Until now, porters at the QEH have doubled up as security guards.

The Norfolk and Norwich University Hospital has always had uniformed guards, who patrol the hospital and car parks wearing stab vests.

And the James Paget University Hospital, at Gorleston, also has 'in-house security' in public-facing areas.

A report to the board of NHS Norfolk, which met this week, says there was an increase in what the health service describes as 'serious incidents' at the QEH from 10 in 2009/10 to 15 in 2010/11.

The classification includes sudden deaths, serious harm to a patient or staff member, and allegations of abuse.

One of last year's incidents concerns an allegation of child abuse against a staff member.

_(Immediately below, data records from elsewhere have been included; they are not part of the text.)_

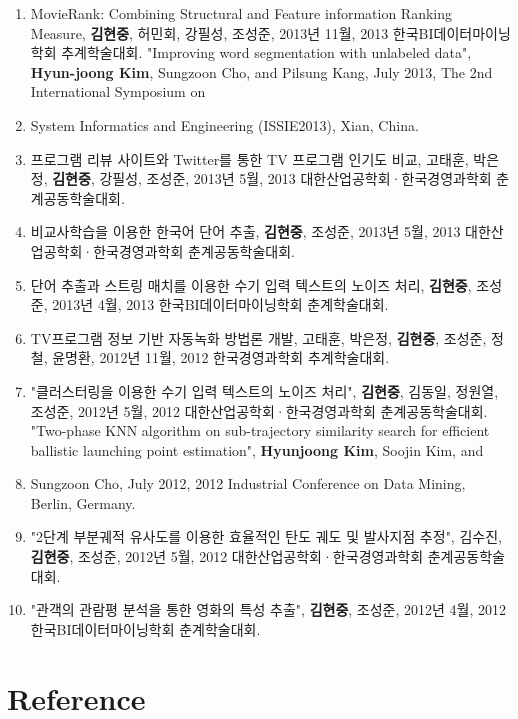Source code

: \documentclass[11pt]{article}
\begin{document}
\begin{enumerate}
    \item MovieRank: Combining Structural and Feature information Ranking Measure, \textbf{김현중}, 허민회, 강필성, 조성준, 2013년 11월, 2013 한국BI데이터마이닝학회 추계학술대회.
    "Improving word segmentation with unlabeled data", \textbf{Hyun-joong Kim}, Sungzoon Cho, and Pilsung Kang, July 2013, The 2nd International Symposium on \item System Informatics and Engineering (ISSIE2013), Xian, China.
    \item 프로그램 리뷰 사이트와 Twitter를 통한 TV 프로그램 인기도 비교, 고태훈, 박은정, \textbf{김현중}, 강필성, 조성준, 2013년 5월, 2013 대한산업공학회·한국경영과학회 춘계공동학술대회.
    \item 비교사학습을 이용한 한국어 단어 추출, \textbf{김현중}, 조성준, 2013년 5월, 2013 대한산업공학회·한국경영과학회 춘계공동학술대회.
    \item 단어 추출과 스트링 매치를 이용한 수기 입력 텍스트의 노이즈 처리, \textbf{김현중}, 조성준, 2013년 4월, 2013 한국BI데이터마이닝학회 춘계학술대회.
    \item TV프로그램 정보 기반 자동녹화 방법론 개발, 고태훈, 박은정, \textbf{김현중}, 조성준, 정철, 윤명환, 2012년 11월, 2012 한국경영과학회 추계학술대회.
    \item "클러스터링을 이용한 수기 입력 텍스트의 노이즈 처리", \textbf{김현중}, 김동일, 정원열, 조성준, 2012년 5월, 2012 대한산업공학회·한국경영과학회 춘계공동학술대회.
    "Two-phase KNN algorithm on sub-trajectory similarity search for efficient ballistic launching point estimation", \textbf{Hyunjoong Kim}, Soojin Kim, and \item Sungzoon Cho, July 2012, 2012 Industrial Conference on Data Mining, Berlin, Germany.
    \item "2단계 부분궤적 유사도를 이용한 효율적인 탄도 궤도 및 발사지점 추정", 김수진, \textbf{김현중}, 조성준, 2012년 5월, 2012 대한산업공학회·한국경영과학회 춘계공동학술대회.
    \item "관객의 관람평 분석을 통한 영화의 특성 추출", \textbf{김현중}, 조성준, 2012년 4월, 2012 한국BI데이터마이닝학회 춘계학술대회.
\end{enumerate}

\section*{Reference}

\end{document}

The hospital is also tightening security regarding foreign patients, after it emerged the NHS has written off millions owed by foreign nationals, who came to Britain for free treatment they were not entitled to.

An 'overseas visitor team' has been formed to establish whether patients are from outside the UK and whether they should be paying for their treatment.

Anyone who has lived anywhere outside the UK over the last 12 months will be interviewed by an overseas visitor officer.

The hospital says the vetting procedure would not hinder treatment for any life-threatening condition.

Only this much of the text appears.